Dr Pavel Krčál got his MSc from Masaryk University in Brno, Czech Republic, and defended his PhD thesis at Uppsala University, Sweden, both in Computer Science. His specialization in Formal Methods gave him theoretical and practical skills in analyzing (large) mathematical models of technical systems. Since then, he is working for a private company (RiskSpectrum AB) which develops a software tool for Probabilistic Safety Assessment (event tree/fault tree analysis) in the nuclear safety domain. This tool is used in approximately 60% of all civil nuclear power plants worldwide and in the position of a world-leading platform contributes to shaping the way in which these analyses are performed.
Pavel focuses on the modeling and analysis methods, i.e., ways of building dependability models of technical utilities by fault trees and other formalisms and on algorithms and tools for their analysis. Besides research and development work, he mentors clients in advanced dependability topics. He is also regularly publishing on advances in fault tree analysis at scientific conferences.
Summary
Fault tree analysis is key tool in risk analysis. It is a widely used industry standard with applications in amongst others, the aerospace, automotive, chemical and nuclear industries.

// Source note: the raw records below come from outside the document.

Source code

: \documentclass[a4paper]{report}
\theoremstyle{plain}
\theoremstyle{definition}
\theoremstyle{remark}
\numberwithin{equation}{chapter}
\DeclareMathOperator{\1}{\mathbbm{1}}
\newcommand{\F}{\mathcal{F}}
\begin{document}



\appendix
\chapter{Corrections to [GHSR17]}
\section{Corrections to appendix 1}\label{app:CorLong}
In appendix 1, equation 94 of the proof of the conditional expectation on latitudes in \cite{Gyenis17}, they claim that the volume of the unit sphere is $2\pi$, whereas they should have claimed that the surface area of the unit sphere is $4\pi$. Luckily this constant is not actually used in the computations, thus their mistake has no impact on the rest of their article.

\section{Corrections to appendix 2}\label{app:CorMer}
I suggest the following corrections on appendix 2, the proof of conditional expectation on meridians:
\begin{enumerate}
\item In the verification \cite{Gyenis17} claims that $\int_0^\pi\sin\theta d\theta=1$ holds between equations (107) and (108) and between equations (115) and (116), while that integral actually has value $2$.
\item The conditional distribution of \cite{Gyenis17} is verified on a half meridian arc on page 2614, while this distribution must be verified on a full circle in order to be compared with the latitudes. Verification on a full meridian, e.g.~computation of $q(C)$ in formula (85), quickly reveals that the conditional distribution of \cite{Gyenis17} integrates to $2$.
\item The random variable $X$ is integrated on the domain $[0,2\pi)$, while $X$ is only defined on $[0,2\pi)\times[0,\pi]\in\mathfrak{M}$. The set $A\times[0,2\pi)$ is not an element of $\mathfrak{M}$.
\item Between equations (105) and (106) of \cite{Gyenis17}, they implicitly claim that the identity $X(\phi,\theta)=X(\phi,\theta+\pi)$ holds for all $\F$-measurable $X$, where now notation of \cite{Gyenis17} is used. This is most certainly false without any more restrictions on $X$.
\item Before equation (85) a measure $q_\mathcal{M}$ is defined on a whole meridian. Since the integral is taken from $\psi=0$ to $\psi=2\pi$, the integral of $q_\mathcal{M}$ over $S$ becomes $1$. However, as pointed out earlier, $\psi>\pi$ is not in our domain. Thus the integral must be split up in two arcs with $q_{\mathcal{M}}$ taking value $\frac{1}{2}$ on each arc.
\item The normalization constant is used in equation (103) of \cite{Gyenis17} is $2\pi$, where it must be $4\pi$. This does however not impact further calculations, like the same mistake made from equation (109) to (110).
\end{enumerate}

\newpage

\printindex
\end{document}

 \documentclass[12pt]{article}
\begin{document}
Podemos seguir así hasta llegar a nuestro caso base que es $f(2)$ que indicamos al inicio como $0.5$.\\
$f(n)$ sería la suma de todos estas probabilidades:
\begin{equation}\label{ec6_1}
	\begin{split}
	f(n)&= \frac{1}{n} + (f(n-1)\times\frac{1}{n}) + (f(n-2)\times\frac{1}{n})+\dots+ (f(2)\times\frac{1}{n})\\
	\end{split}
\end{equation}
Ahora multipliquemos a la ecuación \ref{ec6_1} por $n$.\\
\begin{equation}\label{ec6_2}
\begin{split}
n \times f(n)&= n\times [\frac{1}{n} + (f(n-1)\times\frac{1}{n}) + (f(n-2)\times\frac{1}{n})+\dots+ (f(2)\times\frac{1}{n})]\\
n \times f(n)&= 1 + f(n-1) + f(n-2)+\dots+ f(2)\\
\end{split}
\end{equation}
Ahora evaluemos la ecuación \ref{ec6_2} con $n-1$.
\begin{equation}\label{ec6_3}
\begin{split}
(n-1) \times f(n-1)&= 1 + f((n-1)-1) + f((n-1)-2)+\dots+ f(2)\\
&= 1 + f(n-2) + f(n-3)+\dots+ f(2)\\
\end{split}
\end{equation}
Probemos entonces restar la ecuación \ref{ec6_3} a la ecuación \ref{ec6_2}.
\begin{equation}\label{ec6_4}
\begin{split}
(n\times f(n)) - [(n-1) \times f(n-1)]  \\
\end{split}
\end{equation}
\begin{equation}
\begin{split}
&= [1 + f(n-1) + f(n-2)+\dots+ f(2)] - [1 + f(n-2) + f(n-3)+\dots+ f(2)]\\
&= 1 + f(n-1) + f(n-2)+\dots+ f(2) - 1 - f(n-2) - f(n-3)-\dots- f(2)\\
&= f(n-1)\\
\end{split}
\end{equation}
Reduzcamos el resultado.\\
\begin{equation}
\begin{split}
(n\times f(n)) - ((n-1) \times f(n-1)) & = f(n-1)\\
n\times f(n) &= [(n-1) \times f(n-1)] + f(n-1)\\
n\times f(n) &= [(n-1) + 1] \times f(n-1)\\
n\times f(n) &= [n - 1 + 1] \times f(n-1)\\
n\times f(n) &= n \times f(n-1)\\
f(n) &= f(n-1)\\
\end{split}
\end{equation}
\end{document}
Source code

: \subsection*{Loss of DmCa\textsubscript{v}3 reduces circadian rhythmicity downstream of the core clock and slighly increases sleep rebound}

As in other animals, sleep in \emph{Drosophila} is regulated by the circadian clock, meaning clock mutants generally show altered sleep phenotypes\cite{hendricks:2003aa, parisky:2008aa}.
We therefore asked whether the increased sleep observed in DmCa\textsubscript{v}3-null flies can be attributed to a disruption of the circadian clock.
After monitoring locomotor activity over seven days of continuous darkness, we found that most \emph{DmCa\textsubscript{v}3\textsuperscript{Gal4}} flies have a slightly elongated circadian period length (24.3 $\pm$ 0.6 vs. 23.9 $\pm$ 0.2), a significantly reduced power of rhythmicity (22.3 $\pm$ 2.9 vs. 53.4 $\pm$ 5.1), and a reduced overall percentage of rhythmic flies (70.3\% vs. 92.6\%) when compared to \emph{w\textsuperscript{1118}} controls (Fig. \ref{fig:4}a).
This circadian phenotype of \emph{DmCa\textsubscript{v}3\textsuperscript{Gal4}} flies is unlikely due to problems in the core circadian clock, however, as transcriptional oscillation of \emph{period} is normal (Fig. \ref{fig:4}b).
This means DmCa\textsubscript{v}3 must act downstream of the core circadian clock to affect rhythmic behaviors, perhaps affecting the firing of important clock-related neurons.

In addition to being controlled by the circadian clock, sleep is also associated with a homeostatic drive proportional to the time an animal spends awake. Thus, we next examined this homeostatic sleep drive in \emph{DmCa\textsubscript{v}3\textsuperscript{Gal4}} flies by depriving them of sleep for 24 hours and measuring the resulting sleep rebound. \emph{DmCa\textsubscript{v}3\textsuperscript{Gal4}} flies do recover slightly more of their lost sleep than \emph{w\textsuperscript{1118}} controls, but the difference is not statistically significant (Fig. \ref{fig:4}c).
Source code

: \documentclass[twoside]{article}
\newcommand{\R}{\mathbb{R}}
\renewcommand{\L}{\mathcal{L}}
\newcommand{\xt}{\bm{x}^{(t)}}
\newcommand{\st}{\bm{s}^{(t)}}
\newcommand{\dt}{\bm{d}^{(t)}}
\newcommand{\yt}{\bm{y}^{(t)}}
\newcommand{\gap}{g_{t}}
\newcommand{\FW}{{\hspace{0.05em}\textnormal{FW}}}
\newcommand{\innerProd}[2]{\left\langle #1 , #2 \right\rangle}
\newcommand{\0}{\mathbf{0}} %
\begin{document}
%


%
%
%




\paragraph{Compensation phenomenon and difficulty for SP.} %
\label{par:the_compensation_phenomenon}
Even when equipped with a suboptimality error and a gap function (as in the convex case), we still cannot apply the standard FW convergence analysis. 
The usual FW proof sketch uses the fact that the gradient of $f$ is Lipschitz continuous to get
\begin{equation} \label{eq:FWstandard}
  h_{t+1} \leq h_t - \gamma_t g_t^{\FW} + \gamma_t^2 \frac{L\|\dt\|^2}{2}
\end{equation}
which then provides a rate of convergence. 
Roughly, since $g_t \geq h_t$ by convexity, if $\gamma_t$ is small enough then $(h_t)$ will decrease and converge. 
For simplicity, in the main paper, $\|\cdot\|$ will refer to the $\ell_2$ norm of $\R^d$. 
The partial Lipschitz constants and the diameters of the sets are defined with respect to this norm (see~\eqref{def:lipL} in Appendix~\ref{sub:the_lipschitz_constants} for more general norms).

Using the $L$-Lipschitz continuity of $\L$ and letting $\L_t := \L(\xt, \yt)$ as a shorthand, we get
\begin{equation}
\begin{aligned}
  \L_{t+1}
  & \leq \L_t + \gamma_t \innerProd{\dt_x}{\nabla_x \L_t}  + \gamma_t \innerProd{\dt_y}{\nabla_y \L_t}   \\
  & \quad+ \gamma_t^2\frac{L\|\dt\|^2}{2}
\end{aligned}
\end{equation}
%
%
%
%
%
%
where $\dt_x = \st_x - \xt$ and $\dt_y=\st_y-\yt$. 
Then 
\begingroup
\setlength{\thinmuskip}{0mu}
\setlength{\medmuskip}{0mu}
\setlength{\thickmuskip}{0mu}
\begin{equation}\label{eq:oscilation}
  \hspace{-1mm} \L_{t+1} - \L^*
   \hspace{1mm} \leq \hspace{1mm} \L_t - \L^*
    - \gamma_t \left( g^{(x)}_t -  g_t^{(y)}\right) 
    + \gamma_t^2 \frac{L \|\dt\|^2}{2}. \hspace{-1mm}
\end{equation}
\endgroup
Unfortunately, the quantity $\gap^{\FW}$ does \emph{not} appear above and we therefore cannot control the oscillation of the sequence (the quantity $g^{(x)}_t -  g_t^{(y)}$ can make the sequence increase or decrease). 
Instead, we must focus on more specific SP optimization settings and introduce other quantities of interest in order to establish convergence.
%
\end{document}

Society depends on complex engineering systems such as (nuclear) power plants, airplanes, and data centers, and this dependency is only increasing with developments like smart grids and self-driving cars. In this light, risk analysis is essential to ensure that these systems are reliable. Fault tree analysis is a powerful, commonly used tool for such risk analysis. This book provides a comprehensive overview of what fault trees are and how they are applied, looking at their role in risk management, illustrating techniques for their construction, and describing their analysis in both practical and mathematical terms.
Topics and features:
- Delivers a crystal-clear overview of techniques for building and analyzing fault trees
- Offers numerous illustrative examples of methods and industry applications
- Provides solid mathematical descriptions for exact and approximate analysis
- Includes an overview of modern extensions of fault trees
- Examines and explains the whole fault tree analysis process, including the application of results
With its comprehensive overview of the practice of fault tree analysis, this book is eminently suitable for industrial and academic professionals in risk management. Furthermore, the overview of analysis techniques will be of great interest to researchers working to advance the field.